# Work required:
Search the entries for the word "begin". Copy each line in which it is found.

# Document images with source code:
┏━━

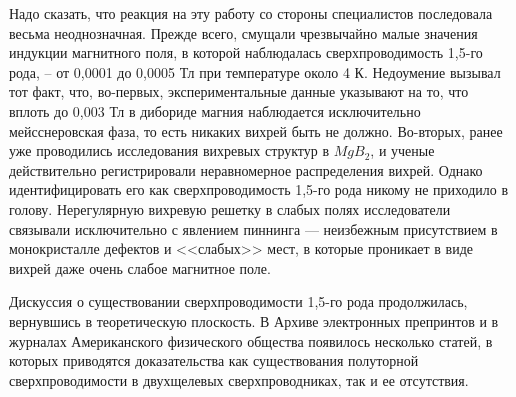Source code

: Надо сказать, что реакция на эту работу со стороны специалистов последовала 
весьма неоднозначная. Прежде всего, смущали чрезвычайно малые значения 
индукции магнитного поля, в которой наблюдалась сверхпроводимость 1,5-го 
рода, -- от 0,0001 до 0,0005 Тл при температуре около 4 К. Недоумение вызывал 
тот факт, что, во-первых, экспериментальные данные указывают на то, что 
вплоть до 0,003 Тл в дибориде магния наблюдается исключительно мейсснеровская 
фаза, то есть никаких вихрей быть не должно. Во-вторых, ранее уже проводились 
исследования вихревых структур в \( MgB_2 \), и ученые действительно 
регистрировали неравномерное распределения вихрей. Однако идентифицировать его 
как сверхпроводимость 1,5-го рода никому не приходило в голову. Нерегулярную 
вихревую решетку в слабых полях исследователи связывали исключительно с 
явлением пиннинга — неизбежным присутствием в монокристалле дефектов и 
<<слабых>> мест, в которые проникает в виде вихрей даже очень слабое 
магнитное поле.

Дискуссия о существовании сверхпроводимости 1,5-го рода продолжилась, 
вернувшись в теоретическую плоскость. В Архиве электронных препринтов и в 
журналах Американского физического общества появилось несколько статей, в 
которых приводятся доказательства как существования полуторной 
сверхпроводимости в двухщелевых сверхпроводниках, так и ее отсутствия. 

\newpage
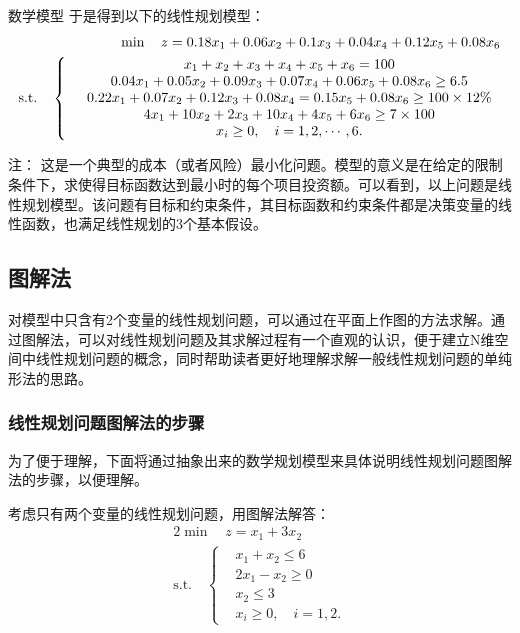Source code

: \begin{frame}{\subsecname}
  
    \begin{block}{数学模型}  
    于是得到以下的线性规划模型：
\begin{alignat}{2}
\min\quad  z=0.18x_1+0.06x_2+0.1x_3+0.04x_4+0.12x_5+0.08x_6 \nonumber\\
\mbox{s.t.}\quad
\left\{
\begin{array}{cc}\nonumber
     & x_1+x_2+x_3+x_4+x_5+x_6=100 \\
     & 0.04x_1+0.05x_2+0.09x_3+0.07x_4+0.06x_5+0.08x_6 \ge 6.5\\
     & 0.22x_1+0.07x_2+0.12x_3+0.08x_4=0.15x_5+0.08x_6 \ge 100\times 12\% \\
     & 4x_1+10x_2+2x_3+10x_4+4x_5+6x_6 \ge 7 \times 100 \\
     & x_i \ge 0, \quad i=1,2,\cdots, 6.
\end{array}
\right.
\end{alignat}
\end{block}

\begin{alertblock}{注：}
  这是一个典型的成本（或者风险）最小化问题。模型的意义是在给定的限制条件下，求使得目标函数达到最小时的每个项目投资额。可以看到，以上问题是线性规划模型。该问题有目标和约束条件，其目标函数和约束条件都是决策变量的线性函数，也满足线性规划的3个基本假设。
\end{alertblock}

\end{frame}

\subsection{图解法}
\begin{frame}{\subsecname}
    对模型中只含有2个变量的线性规划问题，可以通过在平面上作图的方法求解。通过图解法，可以对线性规划问题及其求解过程有一个直观的认识，便于建立N维空间中线性规划问题的概念，同时帮助读者更好地理解求解一般线性规划问题的单纯形法的思路。
\end{frame}

\subsubsection{线性规划问题图解法的步骤}
\begin{frame}{\subsubsecname}
    为了便于理解，下面将通过抽象出来的数学规划模型来具体说明线性规划问题图解法的步骤，以便理解。
    \begin{example}[例2-3] 
    考虑只有两个变量的线性规划问题，用图解法解答：
    \begin{alignat}{2}
\min\quad  z=x_1+3x_2 \nonumber\\
\mbox{s.t.}\quad
\left\{
\begin{array}{cc}\nonumber
     & x_1+x_2 \le 6 \\
     & 2x_1-x_2 \ge 0\\
     & x_2 \le 3\\
     & x_i \ge 0, \quad i=1,2.
\end{array}
\right.
\end{alignat}
    \end{example}
\end{frame}


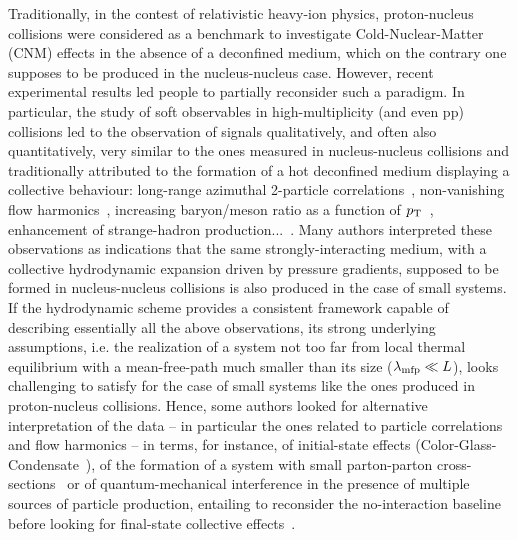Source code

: Traditionally, in the contest of relativistic heavy-ion physics, proton-nucleus collisions were considered as a benchmark to investigate Cold-Nuclear-Matter (CNM) effects in the absence of a deconfined medium, which on the contrary one supposes to be produced in the nucleus-nucleus case. However, recent experimental results led people to partially reconsider such a paradigm. 
In particular, the study of soft observables in high-multiplicity \pPb (and even pp) collisions led to the observation of signals qualitatively, and often also quantitatively, very similar to the ones measured in nucleus-nucleus collisions and traditionally attributed to the formation of a hot deconfined medium displaying a collective behaviour: long-range azimuthal 2-particle correlations~\cite{Khachatryan:2010gv,CMS:2012qk,Abelev:2012ola,Aad:2012gla}, non-vanishing flow harmonics~\cite{ABELEV:2013wsa,Khachatryan:2015waa}, increasing baryon/meson ratio as a function of $p\sb{\scriptstyle\mathrm{T}}$~\cite{Abelev:2013haa}, enhancement of strange-hadron production...~\cite{Adam:2015vsf}. Many authors interpreted these observations as indications that the same strongly-interacting medium, with a collective hydrodynamic expansion driven by pressure gradients, supposed to be formed in nucleus-nucleus collisions is also produced in the case of small systems. If the hydrodynamic scheme provides a consistent framework capable of describing essentially all the above observations, its strong underlying assumptions, i.e. the realization of a system not too far from local thermal equilibrium with a mean-free-path much smaller than its size ($\lambda_{\rm mfp}\ll L$), looks challenging to satisfy for the case of small systems like the ones produced in proton-nucleus collisions. Hence, some authors looked for alternative interpretation of the data -- in particular the ones related to particle correlations and flow harmonics -- in terms, for instance, of initial-state effects (Color-Glass-Condensate~\cite{Dusling:2013qoz}), of the formation of a system with small parton-parton cross-sections~\cite{Bzdak:2014dia} or of quantum-mechanical interference in the presence of multiple sources of particle production, entailing to reconsider the no-interaction baseline before looking for final-state collective effects~\cite{Blok:2017pui}.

┗━━

# Your solution:
: \begin{frame}{\subsecname}
    \begin{block}{数学模型}  
\begin{alignat}{2}
\begin{array}{cc}\nonumber
\begin{alertblock}{注：}
\begin{frame}{\subsecname}
\begin{frame}{\subsubsecname}
    \begin{example}[例2-3] 
    \begin{alignat}{2}
\begin{array}{cc}\nonumber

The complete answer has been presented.